La nouvelle violoniste, qui semble avoir une touche plus classique de Pekarek, a nettement plus fait sentir sa présence que l’été dernier, quand nous l’avons vu pour la première fois, que ce soit lors du solo durant la relecture de Subterranean Homesick Blues, de Dylan, où lors d’instants parfaitement calibrés.
Dès qu’elle accaparait le plancher, la musicienne à la robe jaune luisante volait pratiquement le spectacle à ses collègues. Et elle est même capable de faire une « grande roue » sur scène, comme le faisait Fergie, des Black Eyed Peas, il y a 15 ans.

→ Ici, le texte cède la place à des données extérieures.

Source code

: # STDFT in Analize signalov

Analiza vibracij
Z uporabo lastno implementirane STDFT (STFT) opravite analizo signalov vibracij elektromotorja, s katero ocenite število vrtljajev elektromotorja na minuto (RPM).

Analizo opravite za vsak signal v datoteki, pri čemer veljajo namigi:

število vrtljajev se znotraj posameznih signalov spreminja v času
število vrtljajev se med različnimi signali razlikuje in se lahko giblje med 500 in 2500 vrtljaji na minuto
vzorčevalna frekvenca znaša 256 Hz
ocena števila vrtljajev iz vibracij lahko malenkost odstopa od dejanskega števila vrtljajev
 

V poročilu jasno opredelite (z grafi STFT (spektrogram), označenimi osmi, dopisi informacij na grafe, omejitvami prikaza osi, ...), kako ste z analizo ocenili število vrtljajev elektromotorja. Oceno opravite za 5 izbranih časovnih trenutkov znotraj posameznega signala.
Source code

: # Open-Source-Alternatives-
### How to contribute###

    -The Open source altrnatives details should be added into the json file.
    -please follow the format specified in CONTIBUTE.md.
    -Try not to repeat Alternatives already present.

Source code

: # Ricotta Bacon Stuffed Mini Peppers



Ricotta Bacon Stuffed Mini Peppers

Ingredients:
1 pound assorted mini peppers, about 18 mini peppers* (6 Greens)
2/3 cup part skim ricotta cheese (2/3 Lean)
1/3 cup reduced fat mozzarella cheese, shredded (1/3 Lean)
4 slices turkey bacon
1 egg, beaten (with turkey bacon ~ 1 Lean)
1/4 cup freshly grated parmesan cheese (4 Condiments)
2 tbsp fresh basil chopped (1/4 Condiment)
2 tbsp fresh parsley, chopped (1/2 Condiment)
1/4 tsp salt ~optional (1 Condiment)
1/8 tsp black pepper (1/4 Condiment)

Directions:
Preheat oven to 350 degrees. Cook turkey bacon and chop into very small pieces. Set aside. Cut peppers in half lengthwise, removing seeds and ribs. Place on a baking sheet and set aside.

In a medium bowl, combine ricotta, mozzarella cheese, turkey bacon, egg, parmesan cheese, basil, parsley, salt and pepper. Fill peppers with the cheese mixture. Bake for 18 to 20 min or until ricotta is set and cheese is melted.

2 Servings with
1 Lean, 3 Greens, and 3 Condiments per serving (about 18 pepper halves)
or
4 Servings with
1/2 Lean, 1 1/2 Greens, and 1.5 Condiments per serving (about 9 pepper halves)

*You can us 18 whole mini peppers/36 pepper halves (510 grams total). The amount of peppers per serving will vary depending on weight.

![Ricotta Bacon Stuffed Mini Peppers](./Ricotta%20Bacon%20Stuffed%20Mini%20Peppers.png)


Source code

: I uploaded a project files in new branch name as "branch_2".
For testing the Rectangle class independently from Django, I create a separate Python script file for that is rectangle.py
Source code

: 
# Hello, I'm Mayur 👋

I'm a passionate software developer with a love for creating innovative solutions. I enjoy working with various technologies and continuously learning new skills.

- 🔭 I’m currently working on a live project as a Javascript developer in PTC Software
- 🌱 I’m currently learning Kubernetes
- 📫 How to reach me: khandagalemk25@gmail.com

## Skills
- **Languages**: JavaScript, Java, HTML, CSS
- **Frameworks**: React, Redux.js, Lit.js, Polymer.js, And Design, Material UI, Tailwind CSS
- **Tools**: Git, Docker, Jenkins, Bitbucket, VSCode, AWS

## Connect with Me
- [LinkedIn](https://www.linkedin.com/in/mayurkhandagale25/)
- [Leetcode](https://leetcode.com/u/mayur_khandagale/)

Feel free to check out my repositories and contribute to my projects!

Jimmy Sparks, avec les images de braises, a été l’une des chansons les plus intenses de la soirée, Gloria a galvanisé la foule, en dépit de sa trame narrative socialement grave, Salt and the Sea, fut l’une des plus frénétiques du parcours, tandis que Big Parade a été l’une des plus festives. Si l’enchaînement des chansons n’était pas toujours impeccable, The Lumineers ont désormais suffisamment de titres forts pour négocier un concert de près de deux heures sans anicroches.
L’hommage à Cohen
Schultz et Fraites avaient participé au concert hommage à Leonard Cohen en novembre 2017 au Centre Bell. Schultz l’a rappelé et le groupe a interprété Democracy avec le concours du chanteur de Mt. Joy et de J.S. Ondara, qui ont assuré les premières parties. Un grand moment doublé d’une pointe d’ironie.
D’entendre et de voir défiler sur les écrans les paroles de la chanson de Cohen de 1992 avec son leitmotiv parolier, « Democracy is coming to the USA », quand on sait ce qui se passe chez nos voisins du Sud, ça fait sourire. On verra en novembre.
Sans tout bousculer sur leur passage – ce n’est pas le genre -, mais avec une belle énergie, The Lumineers a soutenu l’intérêt jusqu’à la fin, terminant le tout à l’avant-scène, les pieds dans les confettis après Stubborn Love.
Et pendant que les photographes du groupe immortalisaient le moment devant la foule qui criait sa joie, Schulz, Fraites et leurs copains quittaient la scène lorsque Atlantic City, de Springsteen, se faisait entendre.
Un concert des Lumineers avec les Stones, Dylan, Cohen et Bruce… Musique d’aujourd’hui avec influences du passé intégrées en concept vertical. Solide.